**Plain-text document sources**
········
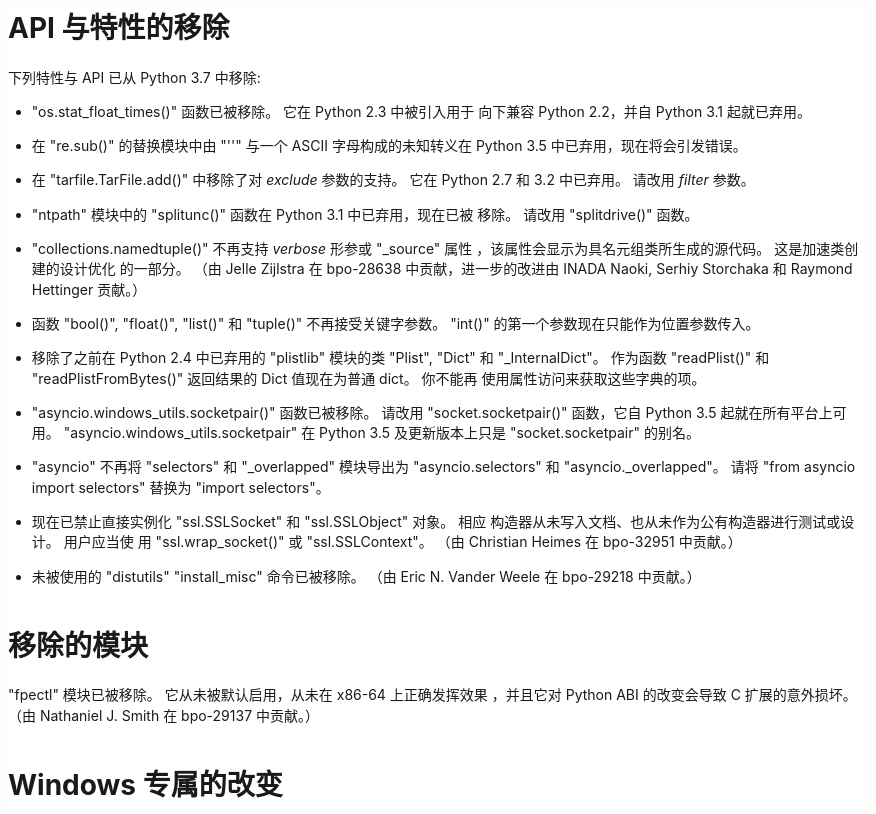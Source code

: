 API 与特性的移除
================

下列特性与 API 已从 Python 3.7 中移除:

* "os.stat_float_times()" 函数已被移除。 它在 Python 2.3 中被引入用于
  向下兼容 Python 2.2，并自 Python 3.1 起就已弃用。

* 在 "re.sub()" 的替换模块中由 "'\'" 与一个 ASCII 字母构成的未知转义在
  Python 3.5 中已弃用，现在将会引发错误。

* 在 "tarfile.TarFile.add()" 中移除了对 *exclude* 参数的支持。 它在
  Python 2.7 和 3.2 中已弃用。 请改用 *filter* 参数。

* "ntpath" 模块中的 "splitunc()" 函数在 Python 3.1 中已弃用，现在已被
  移除。 请改用 "splitdrive()" 函数。

* "collections.namedtuple()" 不再支持 *verbose* 形参或 "_source" 属性
  ，该属性会显示为具名元组类所生成的源代码。 这是加速类创建的设计优化
  的一部分。 （由 Jelle Zijlstra 在 bpo-28638 中贡献，进一步的改进由
  INADA Naoki, Serhiy Storchaka 和 Raymond Hettinger 贡献。）

* 函数 "bool()", "float()", "list()" 和 "tuple()" 不再接受关键字参数。
  "int()" 的第一个参数现在只能作为位置参数传入。

* 移除了之前在 Python 2.4 中已弃用的 "plistlib" 模块的类 "Plist",
  "Dict" 和 "_InternalDict"。 作为函数 "readPlist()" 和
  "readPlistFromBytes()" 返回结果的 Dict 值现在为普通 dict。 你不能再
  使用属性访问来获取这些字典的项。

* "asyncio.windows_utils.socketpair()" 函数已被移除。 请改用
  "socket.socketpair()" 函数，它自 Python 3.5 起就在所有平台上可用。
  "asyncio.windows_utils.socketpair" 在 Python 3.5 及更新版本上只是
  "socket.socketpair" 的别名。

* "asyncio" 不再将 "selectors" 和 "_overlapped" 模块导出为
  "asyncio.selectors" 和 "asyncio._overlapped"。 请将 "from asyncio
  import selectors" 替换为 "import selectors"。

* 现在已禁止直接实例化 "ssl.SSLSocket" 和 "ssl.SSLObject" 对象。 相应
  构造器从未写入文档、也从未作为公有构造器进行测试或设计。 用户应当使
  用 "ssl.wrap_socket()" 或 "ssl.SSLContext"。 （由 Christian Heimes
  在 bpo-32951 中贡献。）

* 未被使用的 "distutils" "install_misc" 命令已被移除。 （由 Eric N.
  Vander Weele 在 bpo-29218 中贡献。）


移除的模块
==========

"fpectl" 模块已被移除。 它从未被默认启用，从未在 x86-64 上正确发挥效果
，并且它对 Python ABI 的改变会导致 C 扩展的意外损坏。 （由 Nathaniel
J. Smith 在 bpo-29137 中贡献。）


Windows 专属的改变
==================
········
**WHAT NEEDS TO BE DONE**
Whenever "selectors" occurs in a line of the entries, copy that line.

**SOLUTION TO THIS TASK**
* "asyncio" 不再将 "selectors" 和 "_overlapped" 模块导出为
  "asyncio.selectors" 和 "asyncio._overlapped"。 请将 "from asyncio
  import selectors" 替换为 "import selectors"。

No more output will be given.